■ **The data**
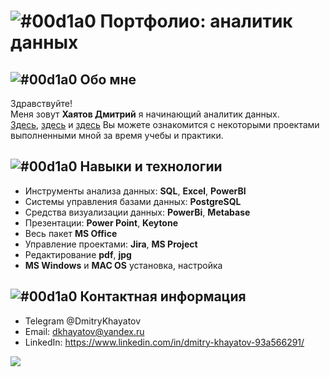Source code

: # ![#00d1a0](https://via.placeholder.com/10/00b48a?text=+) Портфолио: аналитик данных
## ![#00d1a0](https://via.placeholder.com/10/00b48a?text=+) Обо мне
Здравствуйте!  
Меня зовут **Хаятов Дмитрий** я начинающий аналитик данных.  
[Здесь](https://github.com/DmitryKhayatov/projects_SQL_1), [здесь](https://github.com/DmitryKhayatov/projects_SQL_2) и [здесь](https://github.com/DmitryKhayatov/business-analysis) Вы можете ознакомится с некоторыми проектами выполненными мной за время учебы и практики.  

## ![#00d1a0](https://via.placeholder.com/10/00b48a?text=+) Навыки и технологии
- Инструменты анализа данных: **SQL**, **Excel**, **PowerBI**
- Системы управления базами данных: **PostgreSQL**  
- Средства визуализации данных: **PowerBi**, **Metabase**  
- Презентации: **Power Point**, **Keytone**  
- Весь пакет **MS Office**  
- Управление проектами: **Jira**, **MS Project**  
- Редактирование **pdf**, **jpg**  
- **MS Windows** и **MAC OS** установка, настройка  
## ![#00d1a0](https://via.placeholder.com/10/00b48a?text=+) Контактная информация
- Telegram @DmitryKhayatov  
- Email: dkhayatov@yandex.ru  
- LinkedIn: https://www.linkedin.com/in/dmitry-khayatov-93a566291/  

![](https://komarev.com/ghpvc/?username=DmitryKhayatov)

■ **What to produce**
Copy out each line of the records where the string "placeholder" appears.

■ **Reply to the task**
: # ![#00d1a0](https://via.placeholder.com/10/00b48a?text=+) Портфолио: аналитик данных
## ![#00d1a0](https://via.placeholder.com/10/00b48a?text=+) Обо мне
## ![#00d1a0](https://via.placeholder.com/10/00b48a?text=+) Навыки и технологии
## ![#00d1a0](https://via.placeholder.com/10/00b48a?text=+) Контактная информация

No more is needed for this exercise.